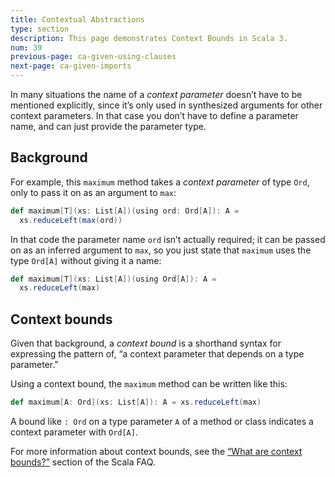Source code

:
 ```yaml
---
title: Contextual Abstractions
type: section
description: This page demonstrates Context Bounds in Scala 3.
num: 39
previous-page: ca-given-using-clauses
next-page: ca-given-imports
---
```


<!-- TODO: define "context parameter" -->
<!-- TODO: define "synthesized" and "synthesized arguments" -->


In many situations the name of a *context parameter* doesn’t have to be mentioned explicitly, since it’s only used in synthesized arguments for other context parameters. In that case you don’t have to define a parameter name, and can just provide the parameter type.


## Background

For example, this `maximum` method takes a *context parameter* of type `Ord`, only to pass it on as an argument to `max`:

```scala
def maximum[T](xs: List[A])(using ord: Ord[A]): A =
  xs.reduceLeft(max(ord))
```

In that code the parameter name `ord` isn’t actually required; it can be passed on as an inferred argument to `max`, so you just state that `maximum` uses the type `Ord[A]` without giving it a name:

```scala
def maximum[T](xs: List[A])(using Ord[A]): A =
  xs.reduceLeft(max)
```


## Context bounds

Given that background, a *context bound* is a shorthand syntax for expressing the pattern of, “a context parameter that depends on a type parameter.”

Using a context bound, the `maximum` method can be written like this:

```scala
def maximum[A: Ord](xs: List[A]): A = xs.reduceLeft(max)
```

A bound like `: Ord` on a type parameter `A` of a method or class indicates a context parameter with `Ord[A]`.

For more information about context bounds, see the [“What are context bounds?”](https://docs.scala-lang.org/tutorials/FAQ/context-bounds.html) section of the Scala FAQ.



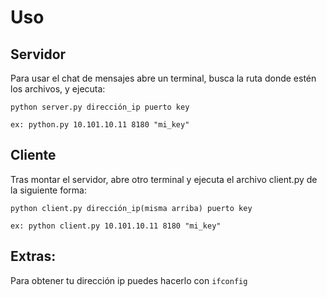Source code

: # Uso

## Servidor
Para usar el chat de mensajes abre un terminal, busca la ruta donde estén los archivos, y ejecuta:

```
python server.py dirección_ip puerto key

ex: python.py 10.101.10.11 8180 "mi_key"
```

## Cliente
Tras montar el servidor, abre otro terminal y ejecuta el archivo client.py de la siguiente forma:

```
python client.py dirección_ip(misma arriba) puerto key

ex: python client.py 10.101.10.11 8180 "mi_key"
```

## Extras:

Para obtener tu dirección ip puedes hacerlo con `ifconfig`


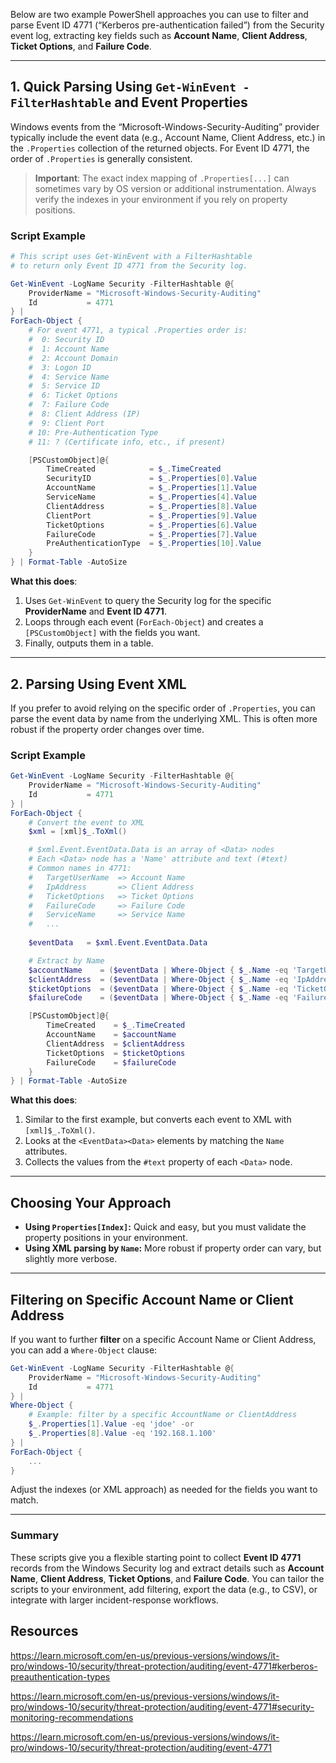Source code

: Below are two example PowerShell approaches you can use to filter and parse Event ID 4771 (“Kerberos pre-authentication failed”) from the Security event log, extracting key fields such as **Account Name**, **Client Address**, **Ticket Options**, and **Failure Code**.

---

## 1. Quick Parsing Using `Get-WinEvent -FilterHashtable` and Event Properties

Windows events from the “Microsoft-Windows-Security-Auditing” provider typically include the event data (e.g., Account Name, Client Address, etc.) in the `.Properties` collection of the returned objects. For Event ID 4771, the order of `.Properties` is generally consistent.

> **Important**: The exact index mapping of `.Properties[...]` can sometimes vary by OS version or additional instrumentation. Always verify the indexes in your environment if you rely on property positions.

### Script Example

```powershell
# This script uses Get-WinEvent with a FilterHashtable 
# to return only Event ID 4771 from the Security log.

Get-WinEvent -LogName Security -FilterHashtable @{
    ProviderName = "Microsoft-Windows-Security-Auditing"
    Id           = 4771
} |
ForEach-Object {
    # For event 4771, a typical .Properties order is:
    #  0: Security ID
    #  1: Account Name
    #  2: Account Domain
    #  3: Logon ID
    #  4: Service Name
    #  5: Service ID
    #  6: Ticket Options
    #  7: Failure Code
    #  8: Client Address (IP)
    #  9: Client Port
    # 10: Pre-Authentication Type
    # 11: ? (Certificate info, etc., if present)

    [PSCustomObject]@{
        TimeCreated            = $_.TimeCreated
        SecurityID             = $_.Properties[0].Value
        AccountName            = $_.Properties[1].Value
        ServiceName            = $_.Properties[4].Value
        ClientAddress          = $_.Properties[8].Value
        ClientPort             = $_.Properties[9].Value
        TicketOptions          = $_.Properties[6].Value
        FailureCode            = $_.Properties[7].Value
        PreAuthenticationType  = $_.Properties[10].Value
    }
} | Format-Table -AutoSize
```

**What this does**:  
1. Uses `Get-WinEvent` to query the Security log for the specific **ProviderName** and **Event ID 4771**.  
2. Loops through each event (`ForEach-Object`) and creates a `[PSCustomObject]` with the fields you want.  
3. Finally, outputs them in a table.

---

## 2. Parsing Using Event XML

If you prefer to avoid relying on the specific order of `.Properties`, you can parse the event data by name from the underlying XML. This is often more robust if the property order changes over time.

### Script Example

```powershell
Get-WinEvent -LogName Security -FilterHashtable @{
    ProviderName = "Microsoft-Windows-Security-Auditing"
    Id           = 4771
} |
ForEach-Object {
    # Convert the event to XML
    $xml = [xml]$_.ToXml()

    # $xml.Event.EventData.Data is an array of <Data> nodes
    # Each <Data> node has a 'Name' attribute and text (#text)
    # Common names in 4771:
    #   TargetUserName  => Account Name
    #   IpAddress       => Client Address
    #   TicketOptions   => Ticket Options
    #   FailureCode     => Failure Code
    #   ServiceName     => Service Name
    #   ...
    
    $eventData   = $xml.Event.EventData.Data

    # Extract by Name
    $accountName    = ($eventData | Where-Object { $_.Name -eq 'TargetUserName' }).'#text'
    $clientAddress  = ($eventData | Where-Object { $_.Name -eq 'IpAddress'    }).'#text'
    $ticketOptions  = ($eventData | Where-Object { $_.Name -eq 'TicketOptions'}).'#text'
    $failureCode    = ($eventData | Where-Object { $_.Name -eq 'FailureCode'  }).'#text'

    [PSCustomObject]@{
        TimeCreated    = $_.TimeCreated
        AccountName    = $accountName
        ClientAddress  = $clientAddress
        TicketOptions  = $ticketOptions
        FailureCode    = $failureCode
    }
} | Format-Table -AutoSize
```

**What this does**:  
1. Similar to the first example, but converts each event to XML with `[xml]$_.ToXml()`.  
2. Looks at the `<EventData><Data>` elements by matching the `Name` attributes.  
3. Collects the values from the `#text` property of each `<Data>` node.

---

## Choosing Your Approach

- **Using `Properties[Index]`:** Quick and easy, but you must validate the property positions in your environment.  
- **Using XML parsing by `Name`:** More robust if property order can vary, but slightly more verbose.  

---

## Filtering on Specific Account Name or Client Address

If you want to further **filter** on a specific Account Name or Client Address, you can add a `Where-Object` clause:

```powershell
Get-WinEvent -LogName Security -FilterHashtable @{
    ProviderName = "Microsoft-Windows-Security-Auditing"
    Id           = 4771
} |
Where-Object {
    # Example: filter by a specific AccountName or ClientAddress
    $_.Properties[1].Value -eq 'jdoe' -or
    $_.Properties[8].Value -eq '192.168.1.100'
} |
ForEach-Object {
    ...
}
```

Adjust the indexes (or XML approach) as needed for the fields you want to match.

---

### Summary

These scripts give you a flexible starting point to collect **Event ID 4771** records from the Windows Security log and extract details such as **Account Name**, **Client Address**, **Ticket Options**, and **Failure Code**. You can tailor the scripts to your environment, add filtering, export the data (e.g., to CSV), or integrate with larger incident-response workflows.

## Resources
 
https://learn.microsoft.com/en-us/previous-versions/windows/it-pro/windows-10/security/threat-protection/auditing/event-4771#kerberos-preauthentication-types

https://learn.microsoft.com/en-us/previous-versions/windows/it-pro/windows-10/security/threat-protection/auditing/event-4771#security-monitoring-recommendations

https://learn.microsoft.com/en-us/previous-versions/windows/it-pro/windows-10/security/threat-protection/auditing/event-4771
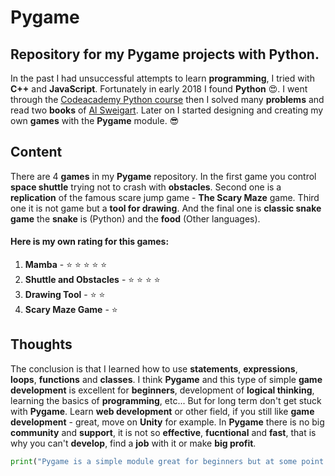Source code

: # Pygame
## Repository for my Pygame projects with Python.

In the past I had unsuccessful attempts to learn **programming**, I tried with **C++** and **JavaScript**. Fortunately in early 2018 I found **Python** :heart_eyes:.
I went through the [Codeacademy Python course](https://www.codecademy.com/learn/learn-python) then I solved many **problems** and 
read two **books** of [Al Sweigart](https://twitter.com/AlSweigart).
Later on I started designing and creating my own **games** with the **Pygame** module. :sunglasses:

## Content

There are 4 **games** in my **Pygame** repository. In the first game you control **space shuttle** trying not to crash with **obstacles**.
Second one is a **replication** of the famous scare jump game - **The Scary Maze** game. Third one it is not game but a **tool for drawing**. And the final one is **classic snake game** the **snake** is (Python) and the **food** (Other languages).

#### Here is my own rating for this games:
1. **Mamba** - :star: :star: :star: :star: :star:
1. **Shuttle and Obstacles** - :star: :star: :star: :star:
1. **Drawing Tool** - :star: :star:
1. **Scary Maze Game** - :star:

## Thoughts

The conclusion is that I learned how to use **statements**, **expressions**, **loops**, **functions** and **classes**.
I think **Pygame** and this type of simple **game development** is excellent for **beginners**, development of **logical thinking**,
learning the basics of **programming**, etc... But for long term don't get stuck with **Pygame**. 
Learn **web development** or other field, if you still like **game development** - great, move on **Unity** for example.
In **Pygame** there is no big **community** and **support**, it is not so **effective**, **fucntional** and **fast**, that is why you can't **develop**, find a **job** with it or make **big profit**.


```python
print("Pygame is a simple module great for beginners but at some point if you want to become better you should move on")
```
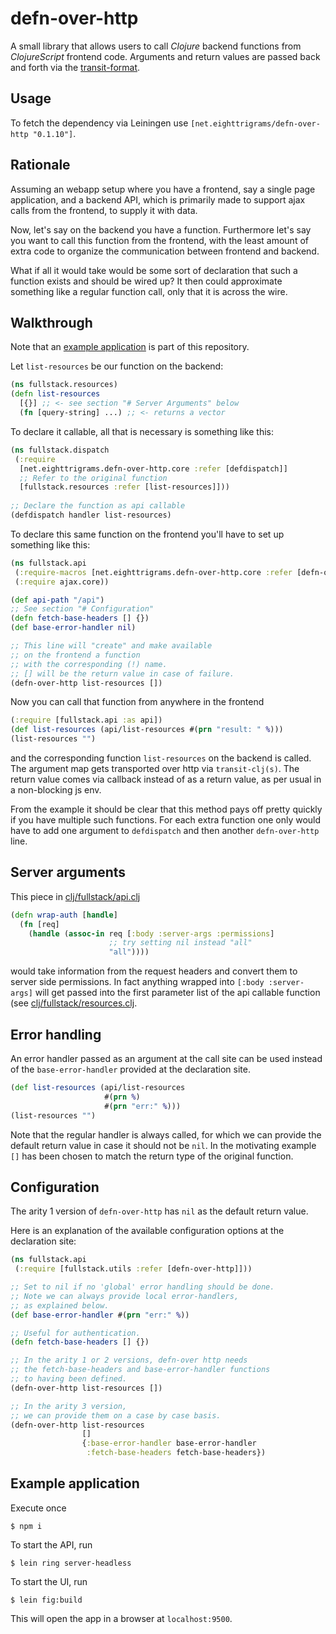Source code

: # defn-over-http
 
A small library that allows users to call *Clojure* backend 
functions from *ClojureScript* frontend code. Arguments and return values
are passed back and forth via the [transit-format](https://github.com/cognitect/transit-format).

## Usage

To fetch the dependency via Leiningen use `[net.eighttrigrams/defn-over-http "0.1.10"]`.

## Rationale

Assuming an webapp setup where you have a frontend, say a single
page application, and a backend API, which is primarily made to support
ajax calls from the frontend, to supply it with data.

Now, let's say on the backend you have a function. Furthermore let's say you want to call this function from the frontend, with the least amount of extra code to organize the communication between frontend and backend.

What if all it would take would be some sort of declaration that such a function 
exists and should be wired up? It then could approximate something like a regular function call, only that it is across the wire.

## Walkthrough

Note that an [example application](./README.md#example-application) is part of this repository. 

Let `list-resources` be our function on the backend:

```clojure
(ns fullstack.resources)
(defn list-resources 
  [{}] ;; <- see section "# Server Arguments" below
  (fn [query-string] ...) ;; <- returns a vector
```

To declare it callable, all that is necessary is something like this:

```clojure
(ns fullstack.dispatch
 (:require 
  [net.eighttrigrams.defn-over-http.core :refer [defdispatch]]
  ;; Refer to the original function
  [fullstack.resources :refer [list-resources]])) 
    
;; Declare the function as api callable
(defdispatch handler list-resources)
```

To declare this same function on the frontend you'll have to set up something like
this:

```clojure
(ns fullstack.api
 (:require-macros [net.eighttrigrams.defn-over-http.core :refer [defn-over-http]])
 (:require ajax.core))

(def api-path "/api")
;; See section "# Configuration"
(defn fetch-base-headers [] {})
(def base-error-handler nil) 

;; This line will "create" and make available 
;; on the frontend a function 
;; with the corresponding (!) name.
;; [] will be the return value in case of failure.
(defn-over-http list-resources [])
```

Now you can call that function from anywhere in the frontend

```clojure
(:require [fullstack.api :as api])
(def list-resources (api/list-resources #(prn "result: " %)))
(list-resources "")
```

and the corresponding function `list-resources` on the backend is called. The argument
map gets transported over http via `transit-clj(s)`. The return value comes via callback instead of as a return value, as per usual in a non-blocking js env.

From the example it should be clear that this method pays off pretty quickly if you have multiple such functions. For each extra function one only would have to add one argument to `defdispatch` and then another `defn-over-http` line.

## Server arguments

This piece in [clj/fullstack/api.clj](./src/example/clj/fullstack//api.clj)

```clojure
(defn wrap-auth [handle]
  (fn [req]
    (handle (assoc-in req [:body :server-args :permissions] 
                      ;; try setting nil instead "all" 
                      "all")))) 
```

would take information from the request headers and convert them to server side permissions. 
In fact anything wrapped into `[:body :server-args]` will get passed into the first parameter list
of the api callable function (see [clj/fullstack/resources.clj](./src/example/clj/fullstack/resources.clj).

## Error handling

An error handler passed as an argument at the call site can be used 
instead of the `base-error-handler` provided at the declaration site.

```clojure
(def list-resources (api/list-resources 
                     #(prn %) 
                     #(prn "err:" %)))
(list-resources "")
```

Note that the regular handler is always called, for which we can
provide the default return value in case it should not be `nil`. In 
the motivating example `[]` has been chosen to match the return type
of the original function.

## Configuration

The arity 1 version of `defn-over-http` has `nil` as 
the default return value.

Here is an explanation of the available configuration options
at the declaration site:

```clojure
(ns fullstack.api
 (:require [fullstack.utils :refer [defn-over-http]]))

;; Set to nil if no 'global' error handling should be done.
;; Note we can always provide local error-handlers, 
;; as explained below.
(def base-error-handler #(prn "err:" %)) 

;; Useful for authentication.
(defn fetch-base-headers [] {})

;; In the arity 1 or 2 versions, defn-over http needs
;; the fetch-base-headers and base-error-handler functions
;; to having been defined.
(defn-over-http list-resources [])

;; In the arity 3 version, 
;; we can provide them on a case by case basis.
(defn-over-http list-resources 
                []
                {:base-error-handler base-error-handler
                 :fetch-base-headers fetch-base-headers})
```

## Example application

Execute once

    $ npm i

To start the API, run

    $ lein ring server-headless 

To start the UI, run

    $ lein fig:build   

This will open the app in a browser at `localhost:9500`.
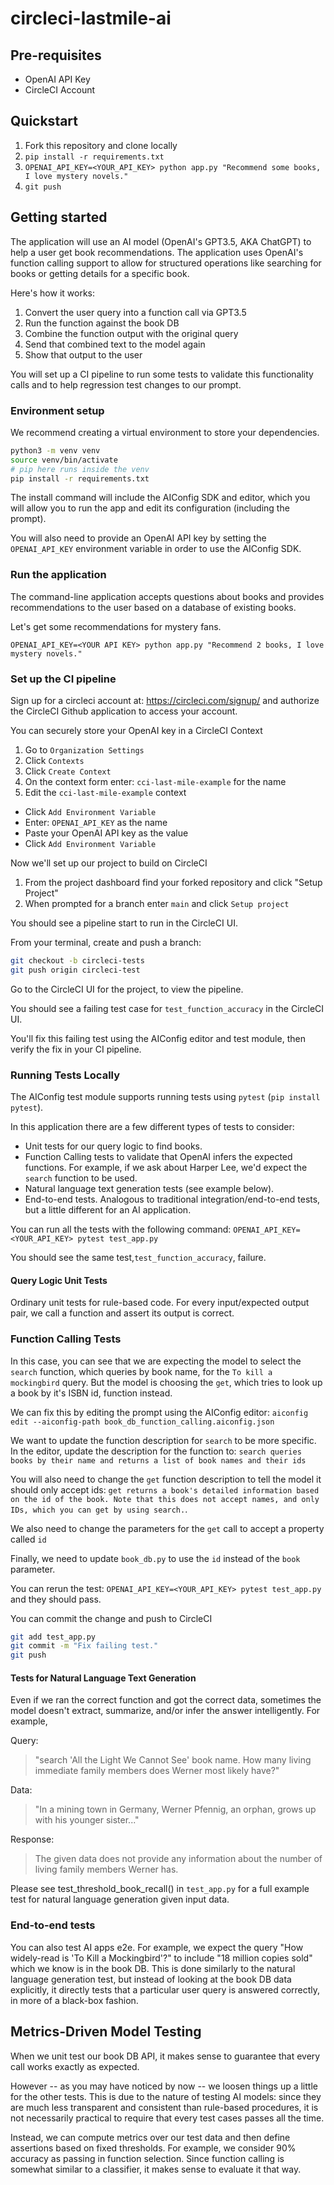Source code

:# circleci-lastmile-ai

## Pre-requisites

- OpenAI API Key
- CircleCI Account

## Quickstart

1. Fork this repository and clone locally
2. `pip install -r requirements.txt`
3. `OPENAI_API_KEY=<YOUR_API_KEY> python app.py "Recommend some books, I love mystery novels."`
4. `git push`

## Getting started

The application will use an AI model (OpenAI's GPT3.5, AKA ChatGPT) to help a user get book recommendations. The application uses OpenAI's function calling support to allow for structured operations like searching for books or getting details for a specific book.

Here's how it works:

1. Convert the user query into a function call via GPT3.5
2. Run the function against the book DB
3. Combine the function output with the original query
4. Send that combined text to the model again
5. Show that output to the user

You will set up a CI pipeline to run some tests to validate this functionality calls and to help regression test changes to our prompt.

### Environment setup

We recommend creating a virtual environment to store your dependencies.

```bash
python3 -m venv venv
source venv/bin/activate
# pip here runs inside the venv
pip install -r requirements.txt
```

The install command will include the AIConfig SDK and editor, which you will allow you to run the app and edit its configuration (including the prompt).

You will also need to provide an OpenAI API key by setting the `OPENAI_API_KEY` environment variable in order to use the AIConfig SDK.

### Run the application

The command-line application accepts questions about books and provides recommendations to the user based on a database of existing books.

Let's get some recommendations for mystery fans.

`OPENAI_API_KEY=<YOUR API KEY> python app.py "Recommend 2 books, I love mystery novels."`

### Set up the CI pipeline

Sign up for a circleci account at: https://circleci.com/signup/ and authorize the CircleCI Github application to access your account.

You can securely store your OpenAI key in a CircleCI Context

1. Go to `Organization Settings`
2. Click `Contexts`
3. Click `Create Context`
4. On the context form enter: `cci-last-mile-example` for the name
5. Edit the `cci-last-mile-example` context

- Click `Add Environment Variable`
- Enter: `OPENAI_API_KEY` as the name
- Paste your OpenAI API key as the value
- Click `Add Environment Variable`

Now we'll set up our project to build on CircleCI

1. From the project dashboard find your forked repository and click "Setup Project"
2. When prompted for a branch enter `main` and click `Setup project`

You should see a pipeline start to run in the CircleCI UI.

From your terminal, create and push a branch:

```bash
git checkout -b circleci-tests
git push origin circleci-test
```

Go to the CircleCI UI for the project, to view the pipeline.

You should see a failing test case for `test_function_accuracy` in the CircleCI UI.

You'll fix this failing test using the AIConfig editor and test module, then verify the fix in your CI pipeline.

### Running Tests Locally

The AIConfig test module supports running tests using `pytest` (`pip install pytest`).

In this application there are a few different types of tests to consider:

- Unit tests for our query logic to find books.
- Function Calling tests to validate that OpenAI infers the expected functions. For example, if we ask about Harper Lee, we'd expect the `search` function to be used.
- Natural language text generation tests (see example below).
- End-to-end tests. Analogous to traditional integration/end-to-end tests, but a little different for an AI application.

You can run all the tests with the following command:
`OPENAI_API_KEY=<YOUR_API_KEY> pytest test_app.py`

You should see the same test,`test_function_accuracy`, failure.

#### Query Logic Unit Tests

Ordinary unit tests for rule-based code. For every input/expected output pair, we call a function and assert its output is correct.

### Function Calling Tests

In this case, you can see that we are expecting the model to select the `search` function, which queries by book name, for the `To kill a mockingbird` query. But the model is choosing the `get`, which tries to look up a book by it's ISBN id, function instead.

We can fix this by editing the prompt using the AIConfig editor: `aiconfig edit --aiconfig-path book_db_function_calling.aiconfig.json`

We want to update the function description for `search` to be more specific. In the editor, update the description for the function to: `search queries books by their name and returns a list of book names and their ids`

You will also need to change the `get` function description to tell the model it should only accept ids: `get returns a book's detailed information based on the id of the book. Note that this does not accept names, and only IDs, which you can get by using search.`.

We also need to change the parameters for the `get` call to accept a property called `id`

Finally, we need to update `book_db.py` to use the `id` instead of the `book` parameter.

You can rerun the test: `OPENAI_API_KEY=<YOUR_API_KEY> pytest test_app.py` and they should pass.

You can commit the change and push to CircleCI

```bash
git add test_app.py
git commit -m "Fix failing test."
git push
```

#### Tests for Natural Language Text Generation

Even if we ran the correct function and got the correct data, sometimes the model doesn't extract, summarize, and/or infer the answer intelligently. For example,

Query:

> "search 'All the Light We Cannot See' book name. How many living immediate family members does Werner most likely have?"

Data:

> "In a mining town in Germany, Werner Pfennig, an orphan, grows up with his younger sister..."

Response:

> The given data does not provide any information about the number of living family members Werner has.

Please see test_threshold_book_recall() in `test_app.py` for a full example test for natural language generation given input data.

### End-to-end tests

You can also test AI apps e2e. For example, we expect the query "How widely-read is 'To Kill a Mockingbird'?" to include "18 million copies sold" which we know is in the book DB. This is done similarly to the natural language generation test, but instead of looking at the book DB data explicitly, it directly tests that a particular user query is answered correctly, in more of a black-box fashion.

## Metrics-Driven Model Testing

When we unit test our book DB API, it makes sense to guarantee that every call works exactly as expected.

However -- as you may have noticed by now -- we loosen things up a little for the other tests. This is due to the nature of testing AI models: since they are much less transparent and consistent than rule-based procedures, it is not necessarily practical to require that every test cases passes all the time.

Instead, we can compute metrics over our test data and then define assertions based on fixed thresholds. For example, we consider 90% accuracy as passing in function selection. Since function calling is somewhat similar to a classifier, it makes sense to evaluate it that way.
__________________________________________________
» **Aim of the task**: Copy each line of the entries in which the string "eighttrigrams" is found.

» **Solution to the problem**:
To fetch the dependency via Leiningen use `[net.eighttrigrams/defn-over-http "0.1.10"]`.
  [net.eighttrigrams.defn-over-http.core :refer [defdispatch]]
 (:require-macros [net.eighttrigrams.defn-over-http.core :refer [defn-over-http]])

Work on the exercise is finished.